WHAT YOU ARE ASKED TO DO =>
For the entries below, print exactly the lines between the line holding "#### GUI only Editing" and the line holding "You can just", inclusive, and nothing else.

-- Opening Marker --

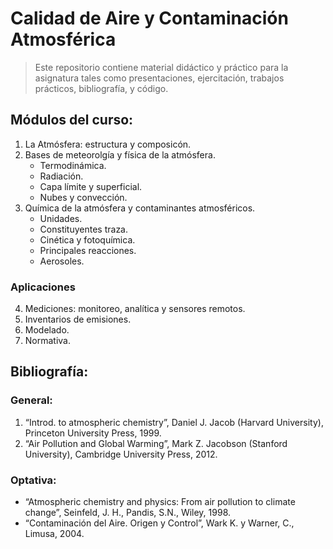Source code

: # Calidad de Aire y Contaminación Atmosférica

> Este repositorio contiene material didáctico y práctico para la asignatura tales como presentaciones, ejercitación, trabajos prácticos, bibliografía, y código.

## Módulos del curso:
1. La Atmósfera: estructura y composicón.
2. Bases de meteorolgía y física de la atmósfera.
	- Termodinámica.
	- Radiación.
	- Capa límite y superficial.
	- Nubes y convección.
3. Química de la atmósfera y contaminantes atmosféricos.
	- Unidades.
	- Constituyentes traza.
	- Cinética y fotoquímica.
	- Principales reacciones.
	- Aerosoles.
### Aplicaciones
4. Mediciones: monitoreo, analítica y sensores remotos.
5. Inventarios de emisiones.
6. Modelado.
7. Normativa. 

## Bibliografía:

### General:
1. “Introd. to atmospheric chemistry”, Daniel J. Jacob (Harvard University), Princeton University Press, 1999.
2. “Air Pollution and Global Warming”, Mark Z. Jacobson (Stanford University), Cambridge University Press, 2012.

### Optativa:
- “Atmospheric chemistry and physics: From air pollution to climate change”,  Seinfeld, J. H., Pandis, S.N., Wiley, 1998.
- “Contaminación del Aire. Origen y Control”,  Wark K. y Warner, C., Limusa, 2004.
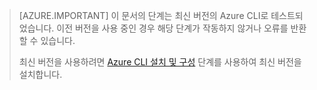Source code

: > [AZURE.IMPORTANT] 이 문서의 단계는 최신 버전의 Azure CLI로 테스트되었습니다. 이전 버전을 사용 중인 경우 해당 단계가 작동하지 않거나 오류를 반환할 수 있습니다.
>
> 최신 버전을 사용하려면 [Azure CLI 설치 및 구성](../articles/xplat-cli-install.md) 단계를 사용하여 최신 버전을 설치합니다.

<!---HONumber=AcomDC_0420_2016-->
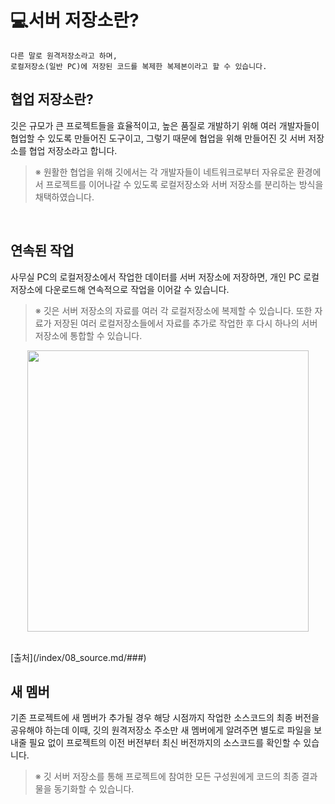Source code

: # **:computer:서버 저장소란?**
    다른 말로 원격저장소라고 하며,
    로컬저장소(일반 PC)에 저장된 코드를 복제한 복제본이라고 할 수 있습니다.

## **협업 저장소란?**
깃은 규모가 큰 프로젝트들을 효율적이고, 높은 품질로 개발하기 위해 여러 개발자들이 협업할 수 있도록 만들어진 도구이고, 그렇기 때문에 협업을 위해 만들어진 깃 서버 저장소를 협업 저장소라고 합니다.<br>
>※ 원활한 협업을 위해 깃에서는 각 개발자들이 네트워크로부터  자유로운 환경에서 프로젝트를 이어나갈 수 있도록 로컬저장소와 서버 저장소를 분리하는 방식을 채택하였습니다.

<br>

## **연속된 작업**
사무실 PC의 로컬저장소에서 작업한 데이터를 서버 저장소에 저장하면, 개인 PC 로컬저장소에 다운로드해 연속적으로 작업을 이어갈 수 있습니다.
>  ※ 깃은 서버 저장소의 자료를 여러 각 로컬저장소에 복제할 수 있습니다. 또한 자료가 저장된 여러 로컬저장소들에서 자료를 추가로 작업한 후 다시 하나의 서버 저장소에 통합할 수 있습니다. <br>
<p style="text-align: center"><img width="450px" src="https://wac-cdn.atlassian.com/dam/jcr:e5228129-76b1-4b2c-8f10-af789f2ea6c0/03.svg?cdnVersion=540"></p><br>
[출처](/index/08_source.md/###)

## **새 멤버**
기존 프로젝트에 새 멤버가 추가될 경우 해당 시점까지 작업한 소스코드의 최종 버전을 공유해야 하는데 이때, 깃의 원격저장소 주소만 새 멤버에게 알려주면 별도로 파일을 보내줄 필요 없이 프로젝트의 이전 버전부터 최신 버전까지의 소스코드를 확인할 수 있습니다.
>※ 깃 서버 저장소를 통해 프로젝트에 참여한 모든 구성원에게 코드의 최종 결과물을 동기화할 수 있습니다.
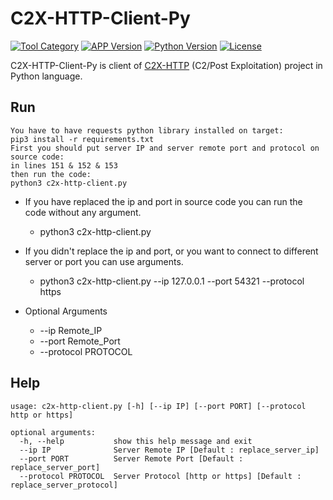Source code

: # C2X-HTTP-Client-Py

[![Tool Category](https://badgen.net/badge/Tool/C2%20Client/black)](https://github.com/nxenon/c2x-http-client-py)
[![APP Version](https://badgen.net/badge/Version/Beta/red)](https://github.com/nxenon/c2x-http-client-py)
[![Python Version](https://badgen.net/badge/Python/3.X/blue)](https://www.python.org/download/releases/3.0/)
[![License](https://badgen.net/badge/License/GPLv2/purple)](https://github.com/nxenon/c2x-http-client-py/blob/master/LICENSE)

C2X-HTTP-Client-Py is client of [C2X-HTTP](https://github.com/nxenon/c2x-http) (C2/Post Exploitation) project in Python language.

Run
----
    You have to have requests python library installed on target:
    pip3 install -r requirements.txt
    First you should put server IP and server remote port and protocol on source code:
    in lines 151 & 152 & 153
    then run the code:
    python3 c2x-http-client.py


- If you have replaced the ip and port in source code you can run the code without any argument.
    - python3 c2x-http-client.py
- If you didn't replace the ip and port, or you want to connect to different server or port you can use arguments.
    - python3 c2x-http-client.py --ip 127.0.0.1 --port 54321 --protocol https
    
- Optional Arguments
    - --ip Remote_IP
    - --port Remote_Port
    - --protocol PROTOCOL

Help
----
    
    usage: c2x-http-client.py [-h] [--ip IP] [--port PORT] [--protocol http or https]
    
    optional arguments:
      -h, --help           show this help message and exit
      --ip IP              Server Remote IP [Default : replace_server_ip]
      --port PORT          Server Remote Port [Default : replace_server_port]
      --protocol PROTOCOL  Server Protocol [http or https] [Default : replace_server_protocol]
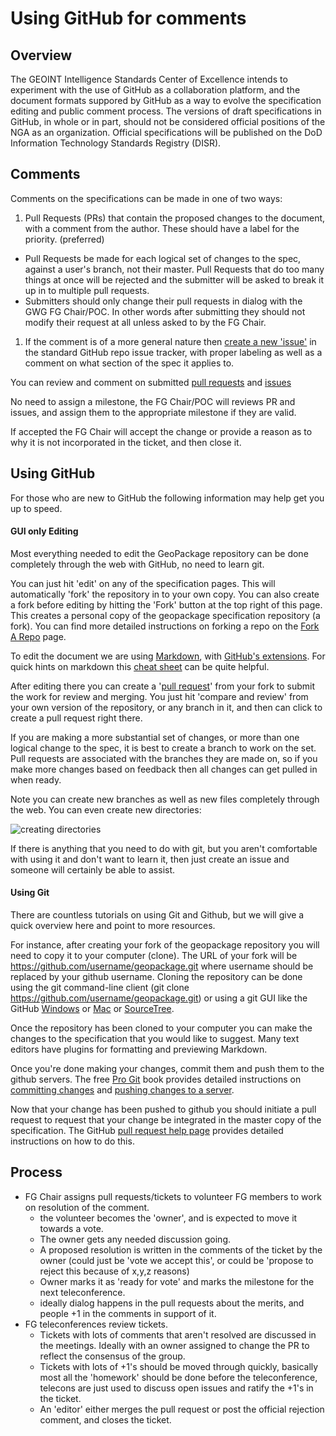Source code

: # Using GitHub for comments

## Overview
The GEOINT Intelligence Standards Center of Excellence intends to experiment with the use of GitHub as a collaboration platform, 
and the document formats suppored by GitHub as a way to evolve the specification 
editing and public comment process. The versions of draft specifications in GitHub, in whole or in part, 
should not be considered official positions of the NGA as an organization. Official specifications will be published on the DoD Information Technology Standards Registry (DISR).
  
## Comments

Comments on the specifications can be made in one of two ways:

1. Pull Requests (PRs) that contain the proposed changes to the document, with a comment from the author. These should have a label for the priority. (preferred) 
  * Pull Requests be made for each logical set of changes to the spec, against a user's branch, not their master. Pull Requests that do too many things at once will be rejected and the submitter will be asked to break it up in to multiple pull requests.
  * Submitters should only change their pull requests in dialog with the GWG FG Chair/POC. In other words after submitting they should not modify their request at all unless asked to by the FG Chair.
1. If the comment is of a more general nature then [create a new 'issue'](https://github.com/ngageoint/geoint-standards/issues/new) in the standard GitHub repo issue tracker, with proper labeling as well as a comment on what section of the spec it applies to.

You can review and comment on submitted [pull requests](https://github.com/ngageoint/geoint-standards/pulls) and [issues](https://github.com/ngageoint/geoint-standards/issues?milestone=5&page=1&state=open)

No need to assign a milestone, the FG Chair/POC will reviews PR and issues, and assign them to the appropriate milestone if they are valid.

If accepted the FG Chair will accept the change or provide a reason as to why it is not incorporated in the ticket, and
then close it.

## Using GitHub

For those who are new to GitHub the following information may help get you up to speed.

#### GUI only Editing

Most everything needed to edit the GeoPackage repository can be done completely through the web with GitHub,
no need to learn git.

You can just hit 'edit' on any of the specification pages. This will automatically 
'fork' the repository in to your own copy. You can also create a fork before editing by hitting the 'Fork' button
at the top right of this page. This creates a personal copy of the geopackage specification repository (a fork). 
You can find more detailed instructions on forking a repo on the 
[Fork A Repo](https://help.github.com/articles/fork-a-repo) page.

To edit the document we are using [Markdown](http://daringfireball.net/projects/markdown/), with 
[GitHub's extensions](http://github.github.com/github-flavored-markdown/). For quick hints on markdown this
[cheat sheet](https://github.com/adam-p/markdown-here/wiki/Markdown-Cheatsheet) can be quite helpful.

After editing there you can create a '[pull request](https://help.github.com/articles/creating-a-pull-request)' 
from your fork to submit the work for review and merging. You just hit 'compare and review' from your own 
version of the repository, or any branch in it, and then can click to create a pull request right there.

If you are making a more substantial set of changes, or more than one logical change to the spec, it is 
best to create a branch to work on the set. Pull requests are associated with the branches they are made on, so if 
you make more changes based on feedback then all changes can get pulled in when ready. 

Note you can create new branches as well as new files completely through the web. You can even create new
directories:

![creating directories](http://i.stack.imgur.com/n3Wg3.gif)

If there is anything that you need to do with git, but you aren't comfortable with using it and don't want to
learn it, then just create an issue and someone will certainly be able to assist.

#### Using Git

There are countless tutorials on using Git and Github, but we will give a quick overview here and point to
more resources.

For instance, after creating your fork of the geopackage repository you will need to copy it to your computer (clone). 
The URL of your fork will be https://github.com/username/geopackage.git where username should be replaced by 
your github username. Cloning the repository can be done using the git command-line client 
(git clone https://github.com/username/geopackage.git) or using a git GUI like the GitHub 
[Windows](http://windows.github.com/) or [Mac](http://mac.github.com/) or [SourceTree](http://sourcetreeapp.com/).

Once the repository has been cloned to your computer you can make the changes to the specification that 
you would like to suggest. Many text editors have plugins for formatting and previewing Markdown.

Once you're done making your changes, commit them and push them to the github servers. The free 
[Pro Git](http://git-scm.com/book) book provides detailed instructions on [committing 
changes](http://git-scm.com/book/en/Git-Basics-Recording-Changes-to-the-Repository) and 
[pushing changes to a server](http://git-scm.com/book/en/Git-Basics-Working-with-Remotes#Pushing-to-Your-Remotes).

Now that your change has been pushed to github you should initiate a pull request to request that your 
change be integrated in the master copy of the specification. The GitHub [pull request help page](https://help.github.com/articles/using-pull-requests) 
provides detailed instructions on how to do this.


## Process

* FG Chair assigns pull requests/tickets to volunteer FG members to work on resolution of the comment.
  - the volunteer becomes the 'owner', and is expected to move it towards a vote.
  - The owner gets any needed discussion going.
  - A proposed resolution is written in the comments of the ticket by the owner (could just be 'vote we accept this', or could be 'propose to reject this because of x,y,z reasons)
  - Owner marks it as 'ready for vote' and marks the milestone for the next teleconference.
  - ideally dialog happens in the pull requests about the merits, and people +1 in the comments in support of it.
* FG teleconferences review tickets. 
  - Tickets with lots of comments that aren't resolved are discussed in the meetings. Ideally with an owner assigned to change the PR to reflect the consensus of the group.
  - Tickets with lots of +1's should be moved through quickly, basically most all the 'homework' should be done before the teleconference, telecons are just used to discuss open issues and ratify the +1's in the ticket.
  - An 'editor' either merges the pull request or post the official rejection comment, and closes the ticket.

-- Closing Marker --

SOLUTION BELOW =>
#### GUI only Editing

Most everything needed to edit the GeoPackage repository can be done completely through the web with GitHub,
no need to learn git.

You can just hit 'edit' on any of the specification pages. This will automatically 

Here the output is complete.